▸ **About this exercise**
Show every line in the entries below where the word "older" appears.

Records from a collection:
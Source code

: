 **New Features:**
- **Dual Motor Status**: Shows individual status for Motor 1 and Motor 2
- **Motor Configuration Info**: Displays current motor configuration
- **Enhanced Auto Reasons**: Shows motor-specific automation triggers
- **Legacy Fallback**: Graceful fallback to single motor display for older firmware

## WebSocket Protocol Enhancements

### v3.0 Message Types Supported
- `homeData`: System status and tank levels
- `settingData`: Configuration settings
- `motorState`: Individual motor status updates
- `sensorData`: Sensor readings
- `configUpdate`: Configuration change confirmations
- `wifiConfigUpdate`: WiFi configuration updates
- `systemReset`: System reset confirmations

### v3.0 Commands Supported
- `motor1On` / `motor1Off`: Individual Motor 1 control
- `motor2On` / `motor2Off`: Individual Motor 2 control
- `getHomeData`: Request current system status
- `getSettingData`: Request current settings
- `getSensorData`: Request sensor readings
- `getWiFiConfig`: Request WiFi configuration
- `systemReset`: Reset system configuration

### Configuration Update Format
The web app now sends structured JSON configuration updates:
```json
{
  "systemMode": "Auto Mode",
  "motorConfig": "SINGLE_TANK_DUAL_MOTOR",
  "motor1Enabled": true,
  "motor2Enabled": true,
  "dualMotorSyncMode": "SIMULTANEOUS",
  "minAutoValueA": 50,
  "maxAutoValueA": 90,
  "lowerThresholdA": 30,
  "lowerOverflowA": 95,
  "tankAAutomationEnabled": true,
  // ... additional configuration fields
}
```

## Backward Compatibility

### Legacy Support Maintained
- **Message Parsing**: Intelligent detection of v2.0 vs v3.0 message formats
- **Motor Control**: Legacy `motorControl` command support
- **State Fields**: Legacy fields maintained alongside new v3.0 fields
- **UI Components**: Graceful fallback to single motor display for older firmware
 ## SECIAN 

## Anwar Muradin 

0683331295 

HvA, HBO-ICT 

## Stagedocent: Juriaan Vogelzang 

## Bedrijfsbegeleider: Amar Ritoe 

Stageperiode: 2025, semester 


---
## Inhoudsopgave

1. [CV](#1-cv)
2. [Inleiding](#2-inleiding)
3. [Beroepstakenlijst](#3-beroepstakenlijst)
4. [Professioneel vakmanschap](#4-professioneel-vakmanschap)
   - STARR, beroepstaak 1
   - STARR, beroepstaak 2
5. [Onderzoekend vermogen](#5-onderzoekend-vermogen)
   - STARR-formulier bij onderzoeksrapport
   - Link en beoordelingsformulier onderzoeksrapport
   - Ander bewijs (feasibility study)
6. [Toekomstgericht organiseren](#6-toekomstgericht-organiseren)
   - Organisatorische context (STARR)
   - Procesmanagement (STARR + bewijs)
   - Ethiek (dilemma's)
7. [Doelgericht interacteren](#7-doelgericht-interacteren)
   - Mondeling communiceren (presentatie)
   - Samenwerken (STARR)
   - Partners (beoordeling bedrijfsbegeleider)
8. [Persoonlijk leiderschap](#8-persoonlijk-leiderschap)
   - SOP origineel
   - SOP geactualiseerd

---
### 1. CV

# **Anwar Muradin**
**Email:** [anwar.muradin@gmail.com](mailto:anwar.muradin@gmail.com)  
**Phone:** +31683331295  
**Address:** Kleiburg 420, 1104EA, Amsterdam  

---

▸ **Answer section**
- **Legacy Fallback**: Graceful fallback to single motor display for older firmware
- **UI Components**: Graceful fallback to single motor display for older firmware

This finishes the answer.